**Exercise directions**
Look through the entries that follow and return each line that has the string "initialization".

[Dataset items]
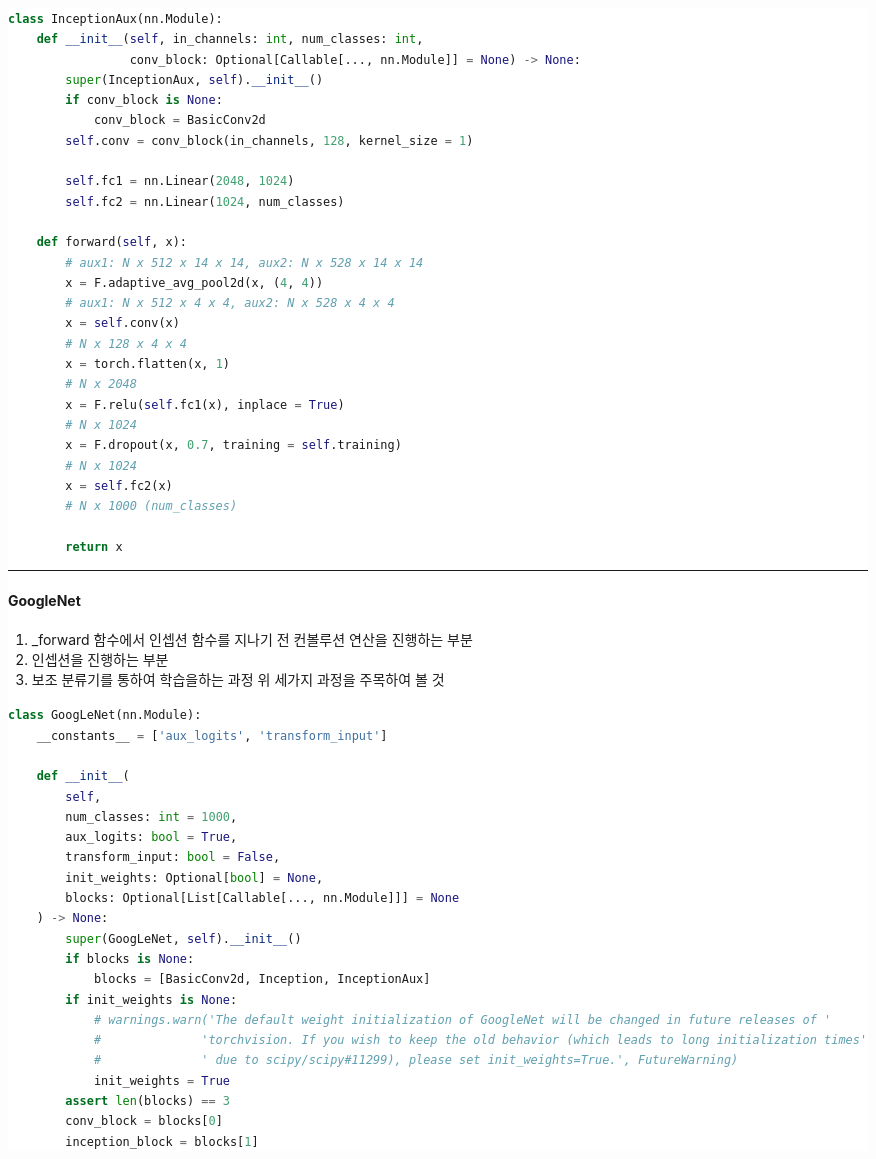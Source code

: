 
```python
class InceptionAux(nn.Module):
    def __init__(self, in_channels: int, num_classes: int, 
                 conv_block: Optional[Callable[..., nn.Module]] = None) -> None:
        super(InceptionAux, self).__init__()
        if conv_block is None:
            conv_block = BasicConv2d
        self.conv = conv_block(in_channels, 128, kernel_size = 1)
        
        self.fc1 = nn.Linear(2048, 1024)
        self.fc2 = nn.Linear(1024, num_classes)
        
    def forward(self, x):
        # aux1: N x 512 x 14 x 14, aux2: N x 528 x 14 x 14
        x = F.adaptive_avg_pool2d(x, (4, 4))
        # aux1: N x 512 x 4 x 4, aux2: N x 528 x 4 x 4
        x = self.conv(x)
        # N x 128 x 4 x 4
        x = torch.flatten(x, 1)
        # N x 2048
        x = F.relu(self.fc1(x), inplace = True)
        # N x 1024
        x = F.dropout(x, 0.7, training = self.training)
        # N x 1024
        x = self.fc2(x)
        # N x 1000 (num_classes)
        
        return x
```

---

#### GoogleNet
1. _forward 함수에서 인셉션 함수를 지나기 전 컨볼루션 연산을 진행하는 부분
2. 인셉션을 진행하는 부분
3. 보조 분류기를 통하여 학습을하는 과정
위 세가지 과정을 주목하여 볼 것


```python
class GoogLeNet(nn.Module):
    __constants__ = ['aux_logits', 'transform_input']

    def __init__(
        self,
        num_classes: int = 1000,
        aux_logits: bool = True,
        transform_input: bool = False,
        init_weights: Optional[bool] = None,
        blocks: Optional[List[Callable[..., nn.Module]]] = None
    ) -> None:
        super(GoogLeNet, self).__init__()
        if blocks is None:
            blocks = [BasicConv2d, Inception, InceptionAux]
        if init_weights is None:
            # warnings.warn('The default weight initialization of GoogleNet will be changed in future releases of '
            #              'torchvision. If you wish to keep the old behavior (which leads to long initialization times'
            #              ' due to scipy/scipy#11299), please set init_weights=True.', FutureWarning)
            init_weights = True
        assert len(blocks) == 3
        conv_block = blocks[0]
        inception_block = blocks[1]
```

**Answer to this exercise**
            # warnings.warn('The default weight initialization of GoogleNet will be changed in future releases of '
            #              'torchvision. If you wish to keep the old behavior (which leads to long initialization times'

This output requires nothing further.